Missing or conflicting documentations between versions?

I don’t use Pytorch as often as I should, so I always need to consult the documentation. And now I came across an issue that was well documented in the previous versions but at least not in the current one (as far as I can tell).

The question is about handling the last hidden state h_n for an nn.LSTM layer (but same with nn.GRU). The issue is that the one dimension is the product of num_layers and num_directions. The documentation for Pytorch version 1.0.0 is pretty clear:

h_n of shape (num_layers*num_directions, batch, hidden_size): tensor containing the hidden state for t=seq_len. Like output, the layers can be separated using h_n.view(num_layers, num_directions, batch, hidden_size) and similarly for c_n.

It gives a concrete example of how to separate the num_layer and num_directions dimensions. And this is what I always used in my implementations. However, the documentation for Pytorch version 1.1.3 reads as follows:

h_n: tensor of shape (D*num_layers, H_out) for unbatched input or (D*num_layers, N, H_out) containing the final hidden state for each element in the sequence. When bidirectional=True, h_n will contain a concatenation of the final forward and reverse hidden states, respectively.

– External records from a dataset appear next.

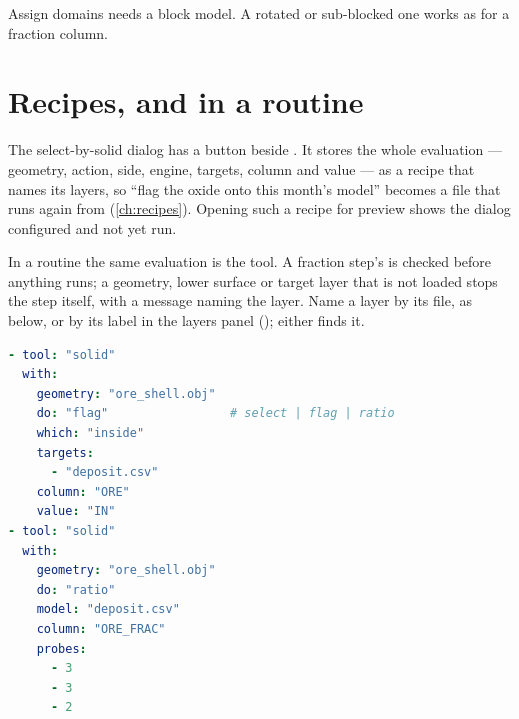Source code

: \begin{note}
Assign domains needs a block model. A rotated or sub-blocked one works as for a fraction column.
\end{note}

\section{Recipes, and in a routine}\label{sec:geometry-routine}

The select-by-solid dialog has a  button beside . It stores the whole evaluation — geometry, action, side, engine, targets, column and value — as a recipe that names its layers, so “flag the oxide onto this month's model” becomes a file that runs again from  (\cref{ch:recipes}). Opening such a recipe for preview shows the dialog configured and not yet run.

In a routine the same evaluation is the  tool. A fraction step's  is checked before anything runs; a geometry, lower surface or target layer that is not loaded stops the step itself, with a message naming the layer. Name a layer by its file, as  below, or by its label in the layers panel (); either finds it.

\begin{lstlisting}[language=yaml]
- tool: "solid"
  with:
    geometry: "ore_shell.obj"
    do: "flag"                 # select | flag | ratio
    which: "inside"
    targets:
      - "deposit.csv"
    column: "ORE"
    value: "IN"
- tool: "solid"
  with:
    geometry: "ore_shell.obj"
    do: "ratio"
    model: "deposit.csv"
    column: "ORE_FRAC"
    probes:
      - 3
      - 3
      - 2
\end{lstlisting}

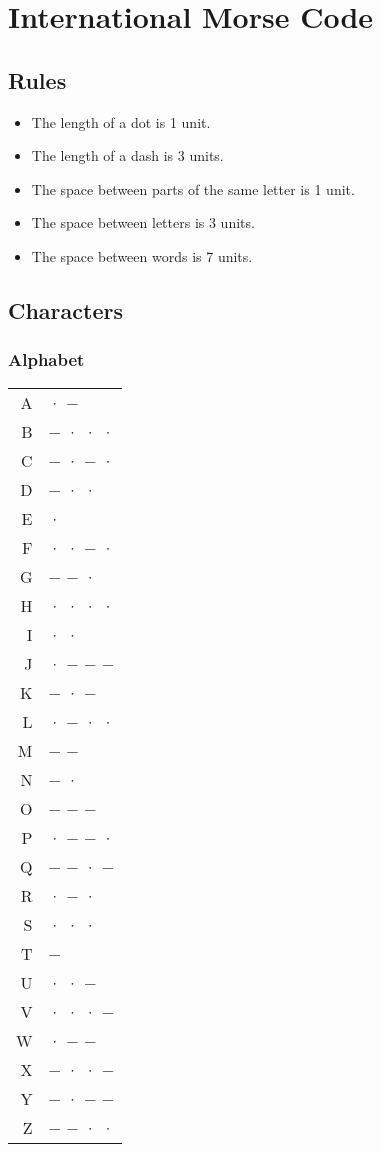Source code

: \section{International Morse Code}

\small

	\subsection*{Rules}
	
		\begin{itemize}[noitemsep]
			\item The length of a dot is 1 unit.
			\item The length of a dash is 3 units.
			\item The space between parts of the same letter is 1 unit.
			\item The space between letters is 3 units.
			\item The space between words is 7 units.
		\end{itemize}

	\subsection*{Characters}

	\subsubsection*{Alphabet}
	
		\begin{tabular}{rl}
			A & · − \\ 
			B & − · · · \\ 
			C & − · − ·  \\ 
			D & − · ·  \\ 
			E & ·  \\ 
			F & · · − ·  \\ 
			G & − − ·  \\ 
			H & · · · ·  \\ 
			I & · ·  \\ 
			J & · − − −  \\ 
			K & − · −  \\ 
			L & · − · ·  \\ 
			M & − −  \\ 
			N & − ·  \\ 
			O & − − −  \\
			P & · − − ·  \\
			Q & − − · −  \\ 
			R & · − ·  \\ 
			S & · · ·  \\ 
			T & −  \\ 
			U & · · −  \\ 
			V & · · · −  \\ 
			W & · − −  \\ 
			X & − · · −  \\ 
			Y & − · − −  \\ 
			Z & − − · ·  \\ 
		\end{tabular}
	
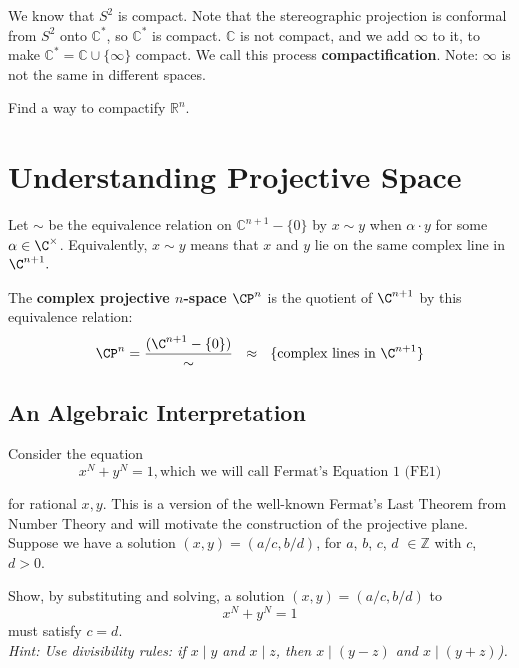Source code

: \documentclass[11pt]{article}
\begin{document}
We know that $S^2$ is compact. Note that the stereographic projection is conformal from $S^2$ onto $\mathbb{C}^*$, so $\mathbb{C}^*$ is compact. $\mathbb{C}$ is not compact, and we add $\infty$ to it, to make $\mathbb{C}^*=\mathbb{C}\cup \{\infty\}$ compact. We call this process \textbf{compactification}. Note: $\infty$ is not the same in different spaces.  \\

\begin{exercise*} Find a way to compactify $\mathbb{R}^n$. \end{exercise*}

\section{Understanding Projective Space}

Let $\sim$ be the equivalence relation on $\mathbb{C}^{n+1} - \{ 0 \}$ by $x \sim y$ when $\alpha \cdot y$ for some $\alpha \in \C^{\times}$. Equivalently, $x \sim y$ means that $x$ and $y$ lie on the same complex line in $\C^{n+1}.$ \\

\begin{definition}
    The \textbf{complex projective $n$-space $\CP^{n}$} is the quotient of $\C^{n+1}$ by this equivalence relation:
\[ \CP^n = \frac{(\C^{n+1} - \{0\})}{\sim} \, \, \, \, \approx \, \, \, \, \{ \text{complex lines in } \C^{n+1} \} \]
\end{definition} 
\subsection{An Algebraic Interpretation}

Consider the equation \[ x^N + y^N = 1, \text{which we will call Fermat's Equation 1 (FE1)} \]

for rational $x, y$. This is a version of the well-known Fermat's Last Theorem from Number Theory and will motivate the construction of the projective plane. \\

Suppose we have a solution $(x, y) = (a/c, b/d)$, for $a$, $b$, $c$, $d$ $\in \mathbb{Z}$ with $c$, $d > 0$. \\

\begin{exercise*} Show, by substituting and solving, a solution $(x, y) = (a/c, b/d)$ to \[x^N + y^N = 1\] must satisfy $c = d$. \\

\textit{Hint: Use divisibility rules: if $x \mid y$ and $x \mid z$, then $x \mid (y-z)$ and $x \mid (y+z)$).}
\end{exercise*}
\end{document}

While mapping the names (D=num_directions, N=batch, H_out=hidden) is straightforward, the documentation is now missing the way to split D and num_layers. It’s tempting to adopt the old method:

h_n.view(num_layers, D, N, H_out)

but note that here the order of D and num_layers is now flipped: (D*num_layers, …) vs (num_layers*num_directions). Does this mean I now have to do:

h_n.view(D, num_layers, N, H_out)

I’m pretty sure the order does matter, but I derive for certain which version is the correct one. Or what am I missing here?